- Input material -
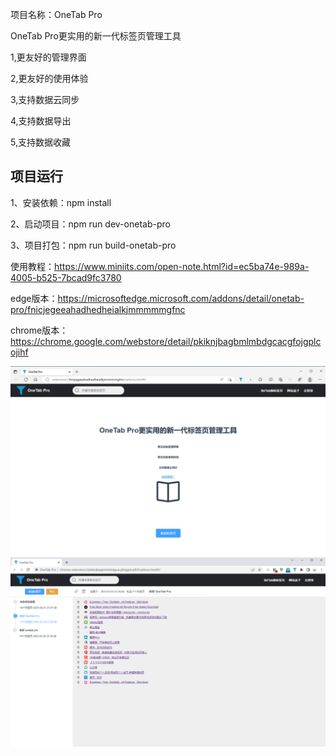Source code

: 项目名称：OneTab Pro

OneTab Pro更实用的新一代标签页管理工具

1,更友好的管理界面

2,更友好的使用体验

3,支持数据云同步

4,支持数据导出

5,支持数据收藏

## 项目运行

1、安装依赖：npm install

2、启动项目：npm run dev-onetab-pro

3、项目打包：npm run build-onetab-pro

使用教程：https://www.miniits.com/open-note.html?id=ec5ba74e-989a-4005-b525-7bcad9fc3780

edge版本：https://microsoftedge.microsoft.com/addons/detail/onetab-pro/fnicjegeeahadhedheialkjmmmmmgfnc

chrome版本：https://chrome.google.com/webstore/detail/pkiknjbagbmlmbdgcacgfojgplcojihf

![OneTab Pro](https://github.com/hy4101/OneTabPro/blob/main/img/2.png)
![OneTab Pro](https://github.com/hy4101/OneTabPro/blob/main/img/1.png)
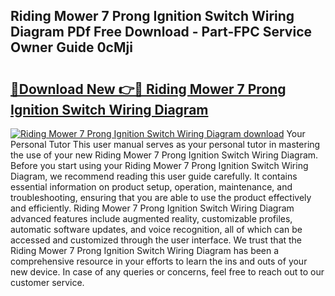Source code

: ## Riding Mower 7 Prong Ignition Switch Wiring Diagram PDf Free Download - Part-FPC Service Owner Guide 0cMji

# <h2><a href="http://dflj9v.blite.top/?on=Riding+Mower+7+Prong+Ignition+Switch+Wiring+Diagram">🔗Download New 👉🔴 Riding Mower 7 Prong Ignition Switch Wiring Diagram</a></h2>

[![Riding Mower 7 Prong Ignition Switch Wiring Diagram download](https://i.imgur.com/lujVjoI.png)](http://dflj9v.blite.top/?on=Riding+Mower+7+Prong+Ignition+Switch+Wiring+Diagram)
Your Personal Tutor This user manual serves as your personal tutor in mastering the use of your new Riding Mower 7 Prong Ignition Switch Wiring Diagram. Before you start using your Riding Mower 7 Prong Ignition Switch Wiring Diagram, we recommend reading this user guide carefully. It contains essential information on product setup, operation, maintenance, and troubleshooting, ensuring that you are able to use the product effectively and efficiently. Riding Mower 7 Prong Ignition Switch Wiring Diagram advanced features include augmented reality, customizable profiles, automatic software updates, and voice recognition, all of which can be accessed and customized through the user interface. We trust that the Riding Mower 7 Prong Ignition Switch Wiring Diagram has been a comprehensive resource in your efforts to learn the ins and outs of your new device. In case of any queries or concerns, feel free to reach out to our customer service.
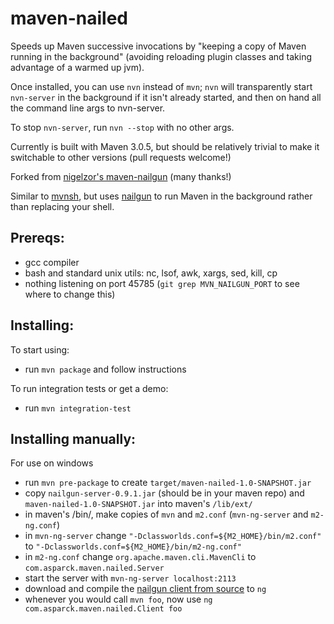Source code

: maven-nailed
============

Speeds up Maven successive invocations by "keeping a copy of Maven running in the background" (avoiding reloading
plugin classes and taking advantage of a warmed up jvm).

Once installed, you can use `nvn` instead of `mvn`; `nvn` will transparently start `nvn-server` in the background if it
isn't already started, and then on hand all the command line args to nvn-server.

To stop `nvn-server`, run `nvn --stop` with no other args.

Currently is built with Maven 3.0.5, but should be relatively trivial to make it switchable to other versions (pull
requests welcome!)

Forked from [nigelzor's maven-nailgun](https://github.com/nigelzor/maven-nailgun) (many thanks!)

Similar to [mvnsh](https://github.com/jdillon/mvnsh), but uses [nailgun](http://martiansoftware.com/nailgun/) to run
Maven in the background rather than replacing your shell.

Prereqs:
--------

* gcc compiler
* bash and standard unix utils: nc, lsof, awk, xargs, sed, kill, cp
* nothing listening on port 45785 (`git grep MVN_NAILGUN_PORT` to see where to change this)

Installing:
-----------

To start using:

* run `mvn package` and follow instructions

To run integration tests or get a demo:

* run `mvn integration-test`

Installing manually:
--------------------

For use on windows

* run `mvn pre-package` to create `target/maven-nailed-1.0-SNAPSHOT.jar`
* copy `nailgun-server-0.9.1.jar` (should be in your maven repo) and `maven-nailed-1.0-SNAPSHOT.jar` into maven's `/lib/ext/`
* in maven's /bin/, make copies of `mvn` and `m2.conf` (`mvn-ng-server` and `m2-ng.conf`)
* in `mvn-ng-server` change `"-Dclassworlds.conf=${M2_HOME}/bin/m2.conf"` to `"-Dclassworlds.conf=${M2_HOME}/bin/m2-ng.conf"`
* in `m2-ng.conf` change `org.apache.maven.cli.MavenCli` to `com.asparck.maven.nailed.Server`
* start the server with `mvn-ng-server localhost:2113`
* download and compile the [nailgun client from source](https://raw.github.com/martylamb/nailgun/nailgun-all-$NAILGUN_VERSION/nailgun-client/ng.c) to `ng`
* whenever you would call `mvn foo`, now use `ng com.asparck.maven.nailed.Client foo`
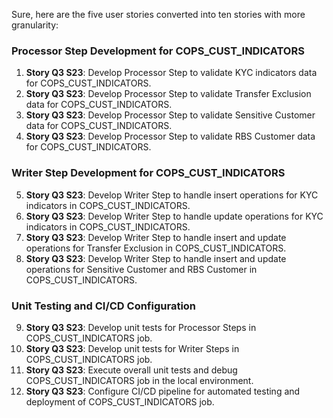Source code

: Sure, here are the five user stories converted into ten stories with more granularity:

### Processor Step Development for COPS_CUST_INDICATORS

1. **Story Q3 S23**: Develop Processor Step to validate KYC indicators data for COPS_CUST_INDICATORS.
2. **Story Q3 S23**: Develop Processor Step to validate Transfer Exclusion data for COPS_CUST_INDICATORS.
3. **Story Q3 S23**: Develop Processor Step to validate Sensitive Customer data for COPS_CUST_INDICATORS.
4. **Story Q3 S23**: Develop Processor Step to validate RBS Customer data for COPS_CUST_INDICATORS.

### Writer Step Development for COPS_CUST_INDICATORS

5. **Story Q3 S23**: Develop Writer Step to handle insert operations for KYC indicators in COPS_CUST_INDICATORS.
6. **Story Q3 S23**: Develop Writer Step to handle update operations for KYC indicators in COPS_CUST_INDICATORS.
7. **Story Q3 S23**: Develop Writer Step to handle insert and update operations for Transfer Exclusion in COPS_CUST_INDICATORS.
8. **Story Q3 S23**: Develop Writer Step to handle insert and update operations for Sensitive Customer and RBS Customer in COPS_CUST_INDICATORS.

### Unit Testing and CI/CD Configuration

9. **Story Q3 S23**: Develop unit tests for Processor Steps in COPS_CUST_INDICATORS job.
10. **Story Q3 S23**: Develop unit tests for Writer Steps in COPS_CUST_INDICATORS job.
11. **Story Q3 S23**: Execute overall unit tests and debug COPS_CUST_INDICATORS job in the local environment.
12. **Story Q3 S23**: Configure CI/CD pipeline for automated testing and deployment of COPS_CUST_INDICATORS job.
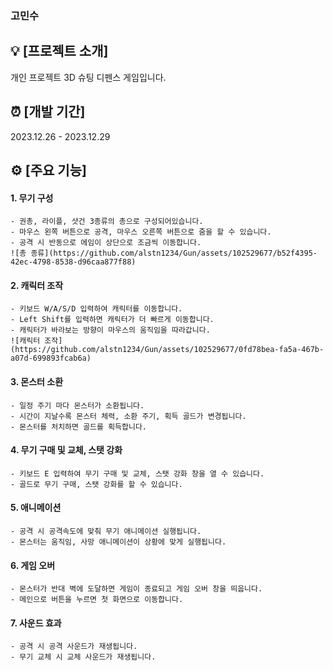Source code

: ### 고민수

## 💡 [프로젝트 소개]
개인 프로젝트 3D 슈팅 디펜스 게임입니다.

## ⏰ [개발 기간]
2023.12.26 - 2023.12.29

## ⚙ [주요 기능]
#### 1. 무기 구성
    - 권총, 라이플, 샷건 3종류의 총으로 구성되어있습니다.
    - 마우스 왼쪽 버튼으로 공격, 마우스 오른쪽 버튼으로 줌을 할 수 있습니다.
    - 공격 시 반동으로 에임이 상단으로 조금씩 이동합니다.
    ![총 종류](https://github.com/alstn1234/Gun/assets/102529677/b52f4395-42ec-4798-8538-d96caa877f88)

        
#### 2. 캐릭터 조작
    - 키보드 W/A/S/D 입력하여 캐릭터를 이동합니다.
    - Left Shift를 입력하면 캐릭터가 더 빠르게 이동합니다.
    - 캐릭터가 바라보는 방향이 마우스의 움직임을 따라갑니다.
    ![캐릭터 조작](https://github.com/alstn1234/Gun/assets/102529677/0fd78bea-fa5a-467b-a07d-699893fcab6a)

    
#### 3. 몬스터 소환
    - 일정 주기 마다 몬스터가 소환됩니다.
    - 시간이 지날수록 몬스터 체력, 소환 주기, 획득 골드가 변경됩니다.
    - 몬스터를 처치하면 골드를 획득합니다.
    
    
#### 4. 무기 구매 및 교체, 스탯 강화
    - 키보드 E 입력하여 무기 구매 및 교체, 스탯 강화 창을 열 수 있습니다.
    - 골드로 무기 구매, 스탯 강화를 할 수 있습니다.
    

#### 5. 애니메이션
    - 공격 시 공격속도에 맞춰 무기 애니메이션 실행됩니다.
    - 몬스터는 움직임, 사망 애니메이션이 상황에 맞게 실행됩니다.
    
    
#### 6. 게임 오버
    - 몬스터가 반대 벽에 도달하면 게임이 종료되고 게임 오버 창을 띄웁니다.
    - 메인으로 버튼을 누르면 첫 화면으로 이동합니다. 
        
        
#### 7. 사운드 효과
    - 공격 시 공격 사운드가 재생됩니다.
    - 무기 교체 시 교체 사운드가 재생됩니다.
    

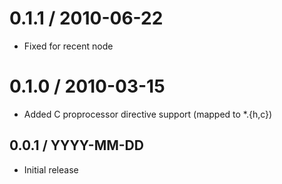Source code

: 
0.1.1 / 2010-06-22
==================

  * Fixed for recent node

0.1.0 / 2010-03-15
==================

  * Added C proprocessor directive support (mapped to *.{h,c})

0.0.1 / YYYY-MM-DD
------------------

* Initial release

- Work task -
Where the word "from" occurs in a line of the records, copy that line.

- Answer below -
Forked from [nigelzor's maven-nailgun](https://github.com/nigelzor/maven-nailgun) (many thanks!)
* download and compile the [nailgun client from source](https://raw.github.com/martylamb/nailgun/nailgun-all-$NAILGUN_VERSION/nailgun-client/ng.c) to `ng`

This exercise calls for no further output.